(Stored data entries)
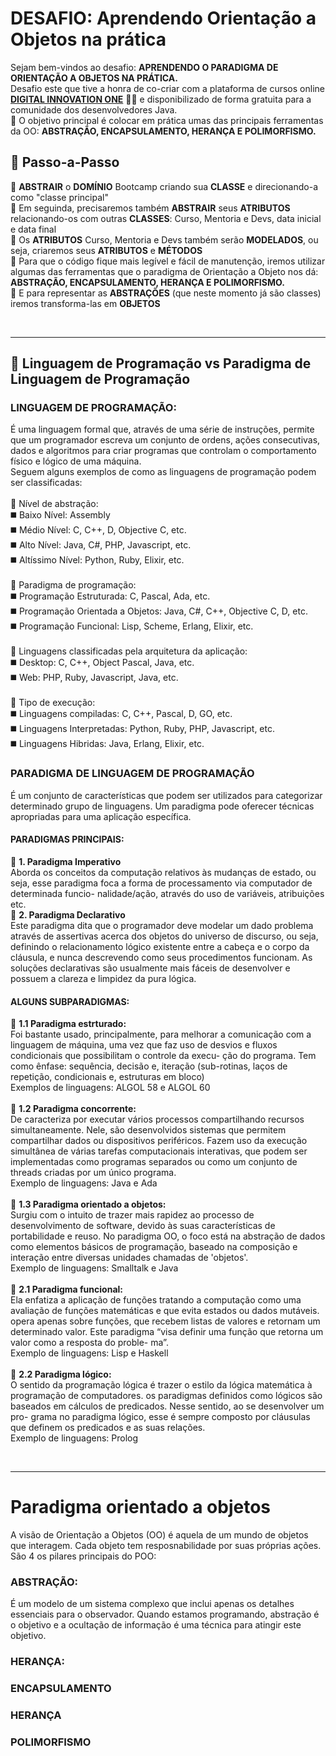 <h1>DESAFIO: Aprendendo Orientação a Objetos na prática</h1>

<p> Sejam bem-vindos ao desafio: <strong>APRENDENDO O PARADIGMA DE ORIENTAÇÃO A OBJETOS NA PRÁTICA.</strong><br>
Desafio este que tive a honra de co-criar com a plataforma de cursos online <strong><a href="https://web.digitalinnovation.one/">DIGITAL INNOVATION ONE</a></strong> 💛🧡 e disponibilizado de forma gratuita para a comunidade dos desenvolvedores Java.<br> 
💎 O objetivo principal é colocar em prática umas das principais ferramentas da OO: <strong>ABSTRAÇÃO, ENCAPSULAMENTO, HERANÇA E POLIMORFISMO.</strong></p>


<h2> 👣 Passo-a-Passo</h2>
<p>
🔺 <strong>ABSTRAIR</strong> o <strong>DOMÍNIO</strong> Bootcamp criando sua <strong>CLASSE</strong> e direcionando-a como "classe principal" <br>
🔺 Em seguinda, precisaremos também <strong>ABSTRAIR</strong> seus <strong>ATRIBUTOS</strong> relacionando-os com outras <strong>CLASSES</strong>: Curso, Mentoria e Devs, data inicial e data final <br>
🔺 Os <strong>ATRIBUTOS</strong> Curso, Mentoria e Devs também serão <strong>MODELADOS</strong>, ou seja, criaremos seus <strong>ATRIBUTOS</strong> e <strong>MÉTODOS</strong> <br>
🔺 Para que o código fique mais legível e fácil de manutenção, iremos utilizar algumas das ferramentas que o paradigma de Orientação a Objeto nos dá: <strong>ABSTRAÇÃO, ENCAPSULAMENTO, HERANÇA E POLIMORFISMO.</strong><br>
🔺 E para representar as <strong>ABSTRAÇÕES</strong> (que neste momento já são classes) iremos transforma-las em <strong>OBJETOS</strong>
</p>
<br>

----

<h2> 🧮 Linguagem de Programação vs Paradigma de Linguagem de Programação</h2>
<p>
<h3> LINGUAGEM DE PROGRAMAÇÃO:</h3> 
É uma linguagem formal que, através de uma série de instruções, permite que um programador escreva um conjunto de ordens, ações consecutivas, dados e algoritmos para criar programas que controlam o comportamento físico e lógico de uma máquina.<br>
Seguem alguns exemplos de como as linguagens de programação podem ser classificadas:<br>
<br>
🔺 Nível de abstração:<br>
◼️    Baixo Nível: Assembly<br>
◼️    Médio Nível: C, C++, D, Objective C, etc.<br>
◼️    Alto Nível: Java, C#, PHP, Javascript, etc.<br>
◼️    Altíssimo Nível: Python, Ruby, Elixir, etc.<br>
<br>
🔺 Paradigma de programação:<br>
◼️    Programação Estruturada: C, Pascal, Ada, etc.<br>
◼️    Programação Orientada a Objetos: Java, C#, C++, Objective C, D, etc.<br>
◼️    Programação Funcional: Lisp, Scheme, Erlang, Elixir, etc.<br>
<br>
🔺 Linguagens classificadas pela arquitetura da aplicação:<br>
◼️    Desktop: C, C++, Object Pascal, Java, etc.<br>
◼️    Web: PHP, Ruby, Javascript, Java, etc.<br>
<br>
🔺 Tipo de execução:<br>
◼️    Linguagens compiladas: C, C++, Pascal, D, GO, etc.<br>
◼️    Linguagens Interpretadas: Python, Ruby, PHP, Javascript, etc.<br>
◼️    Linguagens Hibridas: Java, Erlang, Elixir, etc.<br>

<h3> PARADIGMA DE LINGUAGEM DE PROGRAMAÇÃO</h3> 
É um conjunto de características que podem ser utilizados para categorizar determinado grupo de linguagens. Um paradigma pode oferecer técnicas apropriadas para uma aplicação específica.<br>

<h4>PARADIGMAS PRINCIPAIS:</h4>
🔸 <strong>1. Paradigma Imperativo</strong><br>
Aborda os conceitos da computação relativos às mudanças de estado, ou seja, esse paradigma foca a forma de processamento via computador de determinada funcio-
nalidade/ação, através do uso de variáveis, atribuições etc.<br>
🔹 <strong>2. Paradigma Declarativo</strong><br>
Este paradigma dita que o programador deve modelar um dado problema através de assertivas acerca dos objetos do universo de discurso, ou seja, definindo o relacionamento lógico existente entre a cabeça e o corpo da cláusula, e nunca descrevendo como seus procedimentos funcionam. As soluções declarativas são usualmente mais fáceis de desenvolver e possuem a clareza e limpidez da pura lógica. 

<h4>ALGUNS SUBPARADIGMAS: </h4>

🔸 <strong>1.1 Paradigma estrturado:</strong><br>
Foi bastante usado, principalmente, para melhorar a comunicação com a linguagem de máquina, uma vez que faz uso de desvios e fluxos condicionais que possibilitam o controle da execu-
ção do programa. Tem como ênfase: sequência, decisão e, iteração (sub-rotinas, laços de repetição, condicionais e, estruturas em bloco)<br>
Exemplos de linguagens: ALGOL 58 e ALGOL 60<br>
<br>
🔸 <strong>1.2 Paradigma concorrente:</strong><br>
De caracteriza por executar vários processos compartilhando recursos simultaneamente. Nele, são desenvolvidos sistemas que permitem compartilhar dados ou dispositivos periféricos.
Fazem uso da execução simultânea de várias tarefas computacionais interativas, que podem ser implementadas como programas separados ou como um conjunto de threads criadas por um único programa. <br>
Exemplo de linguagens: Java e Ada <br>
<br>
🔸 <strong>1.3 Paradigma orientado a objetos:</strong><br>
Surgiu com o intuito de trazer mais rapidez ao processo de desenvolvimento de software, devido às suas características de portabilidade e reuso.
No paradigma OO, o foco está na abstração de dados como elementos básicos de programação, baseado na composição e interação entre diversas unidades chamadas de 'objetos'. <br>
Exemplo de linguagens: Smalltalk e Java<br>
<br>
🔹 <strong>2.1 Paradigma funcional: </strong><br>
Ela enfatiza a aplicação de funções tratando a computação como uma avaliação de funções matemáticas e que evita estados ou dados mutáveis.
opera apenas sobre funções, que recebem listas de valores e retornam um determinado valor. Este paradigma “visa definir uma função que retorna um valor como a resposta do proble-
ma”.<br>
Exemplo de linguagens: Lisp e Haskell<br>
</br>
🔹 <strong>2.2 Paradigma lógico: </strong><br>
O sentido da programação lógica é trazer o estilo da lógica matemática à programação de computadores.
os paradigmas definidos como lógicos são baseados em cálculos de predicados. Nesse sentido, ao se desenvolver um pro- grama no paradigma lógico, esse é sempre composto por cláusulas
que definem os predicados e as suas relações. <br>
Exemplo de linguagens: Prolog<br>

</p>
<br>

----
<h1> Paradigma orientado a objetos </h1>

<p>
A visão de Orientação a Objetos (OO) é aquela de um mundo de objetos que interagem. Cada objeto tem resposnabilidade por suas próprias ações. 
São 4 os pilares principais do POO:

<h3>ABSTRAÇÃO:</h3>
É um modelo de um sistema complexo que inclui apenas os detalhes essenciais para o observador. 
Quando estamos programando, abstração é o objetivo e a ocultação de informação é uma técnica para atingir este objetivo.

<h3>HERANÇA:<h3>

<h3>ENCAPSULAMENTO<h3>

<h3>HERANÇA<h3>

<h3>POLIMORFISMO</h3>


</p>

* _WHAT IS EXPECTED_: With the line that contains "É um modelo" as your start, reproduce the data above exactly through its last line, and nothing before that start.

* _SOLUTION TO THE PROBLEM_:
É um modelo de um sistema complexo que inclui apenas os detalhes essenciais para o observador. 
Quando estamos programando, abstração é o objetivo e a ocultação de informação é uma técnica para atingir este objetivo.

<h3>HERANÇA:<h3>

<h3>ENCAPSULAMENTO<h3>

<h3>HERANÇA<h3>

<h3>POLIMORFISMO</h3>


</p>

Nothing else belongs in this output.